How has being a Pacific Islander impacted your life and work?
Pacific Islanders combine virtues and values that are needed more than ever in this complex and conflicted world: deep respect for people, the importance of family and the village (our global village is suffering), humility and sacrifice. Plus we are voyagers – that gives me huge pride in knowing I descend from people who navigated the greatest ocean in the world; people who were brave enough to chase the unknown; people whose arts and culture are so unique. Last year, I was part of the New Zealand delegation who participated in “Oceania” – the biggest exhibition of Pacific art ever held in London. My job was to help make sure that Pacific voices were heard and authentically reflected in the cultural protocols and in a range of events that highlighted contemporary challenges in the Pacific such as climate change. One of the most fantastic parts was the dawn procession of over 200 Maori and Pacific peoples to bless the exhibition before it opened. We stopped the traffic on Piccadilly. Guests at the Ritz woke to the sounds of beautiful Tongan and PNG singing. All led by kaumatua from New Zealand.

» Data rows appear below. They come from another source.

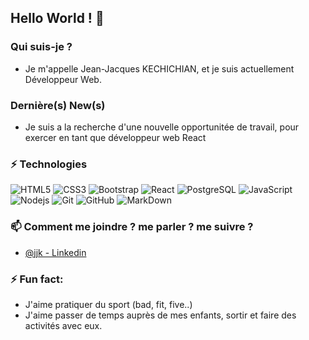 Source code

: ## Hello World ! 👋

### Qui suis-je ?
- Je m'appelle Jean-Jacques KECHICHIAN, et je suis actuellement Développeur Web.


### Dernière(s) New(s)
- Je suis a la recherche d'une nouvelle opportunitée de travail, pour exercer en tant que développeur web React

### ⚡ Technologies
![HTML5](https://img.shields.io/badge/-HTML5-E34F26?style=flat-square&logo=html5&logoColor=white)
![CSS3](https://img.shields.io/badge/-CSS3-1572B6?style=flat-square&logo=css3)
![Bootstrap](https://img.shields.io/badge/-Bootstrap-563D7C?style=flat-square&logo=bootstrap)
![React](https://img.shields.io/badge/-React-333?style=flat-square&logo=React)
![PostgreSQL](https://img.shields.io/badge/-PostgreSQL-336791?style=flat-square&logo=postgresql)
![JavaScript](https://img.shields.io/badge/-JavaScript-323330?style=flat-square&logo=javascript)
![Nodejs](https://img.shields.io/badge/-Nodejs-303030?style=flat-square&logo=Node.js)
![Git](https://img.shields.io/badge/-Git-3E2C00?style=flat-square&logo=git)
![GitHub](https://img.shields.io/badge/-GitHub-181717?style=flat-square&logo=github)
![MarkDown](https://img.shields.io/badge/markdown-black?&style=flat-square&logo=markdown)

### 📫 Comment me joindre ? me parler ? me suivre ?
* [@jjk - Linkedin](https://www.linkedin.com/in/jean-jacques-kechichian/)

### ⚡ Fun fact:
* J'aime pratiquer du sport (bad, fit, five..)
* J'aime passer de temps auprès de mes enfants, sortir et faire des activités avec eux.

<!--
**Jean-JacquesK/Jean-JacquesK** is a ✨ _special_ ✨ repository because its `README.md` (this file) appears on your GitHub profile.

Here are some ideas to get you started:

- 🔭 I’m currently working on ...
- 🌱 I’m currently learning ...
- 👯 I’m looking to collaborate on ...
- 🤔 I’m looking for help with ...
- 💬 Ask me about ...
- 📫 How to reach me: ...
- 😄 Pronouns: ...
- ⚡ Fun fact: ...
-->
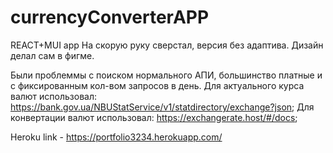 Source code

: # currencyConverterAPP
REACT+MUI app
На скорую руку сверстал, версия без адаптива.
Дизайн делал сам в фигме.

Были проблеммы с поиском нормального АПИ, большинство платные и с фиксированным кол-вом запросов в день.
Для актуального курса валют использовал: https://bank.gov.ua/NBUStatService/v1/statdirectory/exchange?json;
Для конвертации валют использовал: https://exchangerate.host/#/docs;

Heroku link - https://portfolio3234.herokuapp.com/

What have been the biggest challenges or lessons you've learned throughout your career?
You can’t rush people to the finish line. In the Pacific, in Indonesia, people will sometimes agree with you because they think that is what you want to hear. Then there is the challenge of people listening only for what they want to hear and taking that as agreement. “Talanoa” is the right way to go. Its become a principle we are seeing increasingly followed in some of our regional and international meetings. You talk, talk a bit more, eat a bit, laugh a bit, complain a bit. You take the time to get people to speak up about what they really want – or don’t want - and try to reach a consensus that everyone can live with.
What is the best piece of advice you've been given?
“Issues are always about people”; meaning that it doesn’t matter how much you plan and research and anticipate – if you don’t bring people with you – hearts and minds – then you can’t truly be successful. And the one I like the most if I’m feeling indecisive is: “lead, follow – or get out of the way”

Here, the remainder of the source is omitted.